Because many of these home loans were backed by mammoth, government-sponsored enterprises — Fannie Mae and Freddie Mac — Wall Street was more than happy to trade on these egregious loans. The assumption — which was proven right — was that Uncle Sam would guarantee them. Fannie and Freddie quickly grew too big, and all calls to regulate them more closely or reform their structures were ignored.

In fact, leaders in Congress, such as Rep. Barney Frank, D-Mass., chairman of the Financial Services committee, resisted reforming Fannie and Freddie at every turn. When former Treasury Secretary John Snow pleaded with Frank for Fannie and Freddie reform, Frank responded: "Fannie Mae and Freddie Mac are not in a crisis … I think we see entities that are fundamentally sound financially." But Snow was right.

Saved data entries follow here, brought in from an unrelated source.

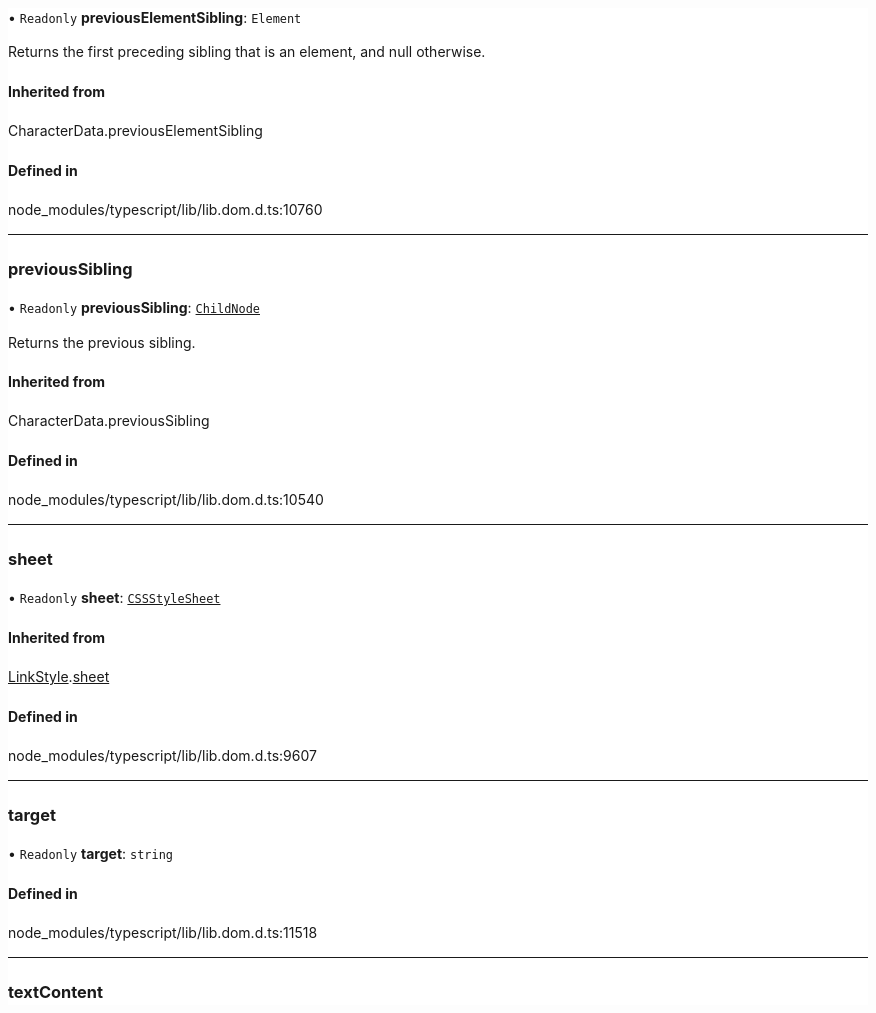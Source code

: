 • `Readonly` **previousElementSibling**: `Element`

Returns the first preceding sibling that is an element, and null otherwise.

#### Inherited from

CharacterData.previousElementSibling

#### Defined in

node_modules/typescript/lib/lib.dom.d.ts:10760

___

### previousSibling

• `Readonly` **previousSibling**: [`ChildNode`](akashaproject_ui_awf_testing_utils._internal_.ChildNode.md)

Returns the previous sibling.

#### Inherited from

CharacterData.previousSibling

#### Defined in

node_modules/typescript/lib/lib.dom.d.ts:10540

___

### sheet

• `Readonly` **sheet**: [`CSSStyleSheet`](../modules/akashaproject_ui_awf_testing_utils._internal_.md#cssstylesheet)

#### Inherited from

[LinkStyle](akashaproject_ui_awf_testing_utils._internal_.LinkStyle.md).[sheet](akashaproject_ui_awf_testing_utils._internal_.LinkStyle.md#sheet)

#### Defined in

node_modules/typescript/lib/lib.dom.d.ts:9607

___

### target

• `Readonly` **target**: `string`

#### Defined in

node_modules/typescript/lib/lib.dom.d.ts:11518

___

### textContent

Millions of homes and a mountain of wealth were built on a foundation of sand. When the housing bubble burst, it all began to collapse. Suddenly, the homeowners who took out loans they couldn’t afford had homes worth less than when they bought them. And stalwart financial giants were left holding onto billions in securities that they couldn’t cash — what are called "illiquid assets" in today’s headlines. Without liquidity, and the free flow of credit, the market grinds to a halt — and companies buckle.

Endless government bailouts will not prevent this crisis from repeating itself. It will further cement the precedent that got us here in the first place. There are other options for bringing much-needed liquidity to the market, including infusing the market with new capital by suspending the business tax and the capital gains tax.

Fannie Mae and Freddie Mac also need to be dismantled. Now that the implicit taxpayer guarantee they enjoyed for years has been made explicit, we have to make a clean break.

Accounting that artificially devalued securities and other assets should be temporarily suspended. Before Congress jumps to a full trillion-dollar-plus bailout, it should explore these and other market reforms. Congress should look for the best way to provide the greatest stabilization in the markets with the least taxpayer exposure.

This isn’t about Wall Street; this isn’t about Washington. It’s about the forgotten man — the responsible American taxpayer. Who will be left to bail him out?

Michele Bachmann, R-Minn., serves on the Financial Services Committee in the U.S. House of Representatives.